Pre-Processing and Train-Test Split

First we converted all the categorical variables into factor variables.

Then, we split the data into training and testing data sets in the ration 80:20 to evaluate the model performance on unseen data.

Lets check whether the proportions of the two levels of the response churn are approximately the same in the train, test, and the entire data.

Response variable proportion after split.
Response	Entire Data	Train	Test
Churn(1)	79.63	79.63	79.61
Retain(0)	20.37	20.37	20.39

We can see that the proportions of the two levels of the response variables are approximately same in the train, test and entire data set.

Evaluation Metrics

The performance of the classification model can be measured by accuracy, precision, recall, F1-Score, and AUC. To evaluate the performance, a confusion matrix model could be used to compute the efficiency of a classification model on group test data with known true values.

	Predicted-Churn	Predicted-Non-Churn
Actual-Churn	TP	FN
Actual-Non-Chirn	FP	TN

The accuracy is the percentage of correct prediction.

\[ Accuracy = \frac{TP+TN}{TP+FP+TN+FN} \]

Precision measures the number of accurately identified churns and overall positive predictions.

\[ Precision=\frac{TP}{TP+FP} \]

Recall is correctly predicted true churners as a proportion of total churners

\[ Recall=\frac{TP}{TP+FN} \]

F1-Score is a composite measure of recall and precision

\[ F1-Score=\frac{2*Precision*Recall}{Precision+Recall} \]

Application of Machine Learning Algorithms

Binary logit modelling

The binary logit (or, logistic regression) model is a generalized linear model (GLIM) for explaining binary responses.

Random Component:

\[ Y_i | \pi_i \sim \mbox{Bernoulli}(\pi_i). \tag{1}\]

Systematic component:

\[ \eta_i = \beta_0 + \sum_{j=1}^p \beta_j X_{i,j} = \mathbf{x}_i' \boldsymbol{\beta}. \] with $\boldsymbol{\beta} = (\beta_0, \beta_1, \ldots,\beta_p)'$, and $\mathbf{x}_i = (1, X_{i,1},\ldots, X_{i,p})'$.

The Logit-link Function relates the $i$th mean response $\pi_i$ to the systematic component:

\[ \mbox{logit}(\pi_i | \mathbf{x}_i) = \log\left(\frac{\pi_i}{1-\pi_i}\right) = \eta_i. \tag{2}\]

Null Logit Model :

In the initial stage of our analytical process, we constructed a null logistic regression model using only an intercept, without any explanatory variables.

The null model’s residual deviance stands at 8085.7 with an Akaike Information Criterion (AIC) of 8087.7.

Full Logit Model

We advanced our analysis by developing a comprehensive logistic regression model that included a full set of predictor variables. This enhanced model demonstrated a notable improvement over the baseline model, reflected by a lower residual deviance of 6897.4 and an Akaike Information Criterion (AIC) of 6921.4.

Performance:

The performance of the complete model was assessed on the test with the help of a confusion matrix, which is a tabular representation that delineates the efficacy of a classification algorithm.

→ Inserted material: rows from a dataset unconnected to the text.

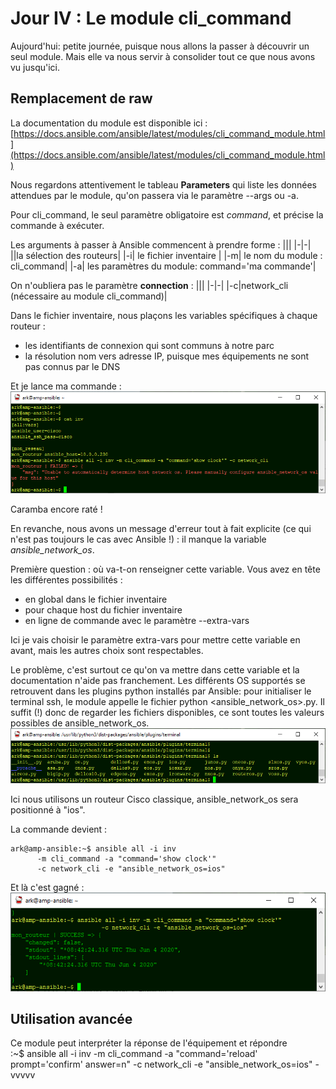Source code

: # Jour IV : Le module cli_command

Aujourd'hui: petite journée, puisque nous allons la passer à découvrir un seul module. Mais elle va nous servir à consolider tout ce que nous avons vu jusqu'ici. 

## Remplacement de raw

La documentation du module est disponible ici :
[https://docs.ansible.com/ansible/latest/modules/cli_command_module.html](https://docs.ansible.com/ansible/latest/modules/cli_command_module.html)

Nous regardons attentivement le tableau **Parameters** qui  liste les données attendues par le module, qu'on passera via le paramètre --args ou -a. 

Pour cli_command, le seul paramètre obligatoire est *command*, et précise la commande à exécuter.

Les arguments à passer à Ansible commencent à prendre forme :
|||
|-|-|
||la sélection des routeurs|
|-i| le fichier inventaire |
|-m| le nom du module : cli_command|
|-a|  les paramètres du module: command='ma commande'|

On n'oubliera pas le paramètre **connection** :
|||
|-|-|
|-c|network_cli (nécessaire au module cli_command)|

Dans le fichier inventaire, nous plaçons les variables spécifiques à chaque routeur : 

 - les identifiants de connexion qui sont communs à notre parc
 - la résolution nom vers adresse IP, puisque mes équipements ne sont pas connus par le DNS 

Et je lance ma commande :
![screenshot006](../images/screenshot006.png)

Caramba encore raté !

En revanche, nous avons un message d'erreur tout à fait explicite (ce qui n'est pas toujours le cas avec Ansible !) : il manque la variable *ansible_network_os*.  

Première question : où va-t-on renseigner cette variable. Vous avez en tête les différentes possibilités :

 - en global dans le fichier inventaire
 - pour chaque host du fichier inventaire
 - en ligne de commande avec le paramètre --extra-vars 

Ici je vais choisir le paramètre extra-vars pour mettre cette variable en avant, mais les autres choix sont respectables.

Le problème, c'est surtout ce qu'on va mettre dans cette variable et la documentation n'aide pas franchement. Les différents OS supportés se retrouvent dans les plugins python installés par Ansible: pour initialiser le terminal ssh, le module appelle le fichier python <ansible_network_os>.py. Il suffit (!) donc de regarder les fichiers disponibles, ce sont toutes les valeurs possibles de ansible_network_os.
![screenshot007](../images/screenshot007.png)

Ici nous utilisons un routeur Cisco classique, ansible_network_os sera positionné à "ios".
 
 La commande devient :

    ark@amp-ansible:~$ ansible all -i inv 
          -m cli_command -a "command='show clock'" 
          -c network_cli -e "ansible_network_os=ios"

Et là c'est gagné :
![screenshot008](../images/screenshot008.png)

## Utilisation avancée

Ce module peut interpréter la réponse de l'équipement et répondre   
:~$ ansible all -i inv -m cli_command -a "command='reload' prompt='confirm' answer=n"                                    -c network_cli -e "ansible_network_os=ios" -vvvvv

<!--stackedit_data:
eyJoaXN0b3J5IjpbLTE5MjIwMzk3MDEsLTQxOTUxNzM1OCwyMD
A3NjI2NTQwLC0xNjcyMDY0ODEzLC02OTk0NjEwNjYsMTQ5NjYw
Njg3OSwtMTM2NDI4MjE0NCw3NzI3ODkyMTgsMTM3MTI0ODE2XX
0=
-->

Using the confusion matrix, we were able to determine the full model’s accuracy, which represents the ratio of correctly predicted instances to the overall number of predictions. The model displayed an accuracy rate of approximately 81.95%, indicating that it was able to correctly predict customer churn in roughly 82 out of every 100 cases.
	Predicted No	Predicted Yes
Actual No	1547	46
Actual Yes	315	93

Stepwise Variable Selection

After applying varaible selection from both sides, we ended up removing 3 predictors from the model namely estimated_salary, credit_card and tenure.

To enhance our model’s efficiency, we applied a stepwise selection process to distill the predictor variables, focusing on their statistical relevance and their overall impact on the model’s performance. This refined approach resulted in a more streamlined model with a residual deviance of 6900 and an Akaike Information Criterion (AIC) of 6918.7.

The AIC is 6918.7 which is slightly different(3units less) from the full model, but the residual deviance has slightly increased(by 3 units).

But, if we look at the BIC of both the models, the model with variable selection has lower BIC compared to full model, again its slightly different(20 units less).

Reduced Logit Model Performance

The accuracy of the reduced logistic model is approximately 82.01%, which means that the model correctly predicted whether a customer would churn in about 82 out of every 100 cases.
	Predicted No	Predicted Yes
Actual No	1547	46
Actual Yes	314	94

The accuracy has slightly increased compared to the full model, but this is a negligible change.

The stepwise model shows a slightly higher number of true positives and a slightly lower number of false negatives, which can be seen as a marginal improvement in predictive performance.

Probit Regression for Binary Responses

The probit link function is an alternative link function.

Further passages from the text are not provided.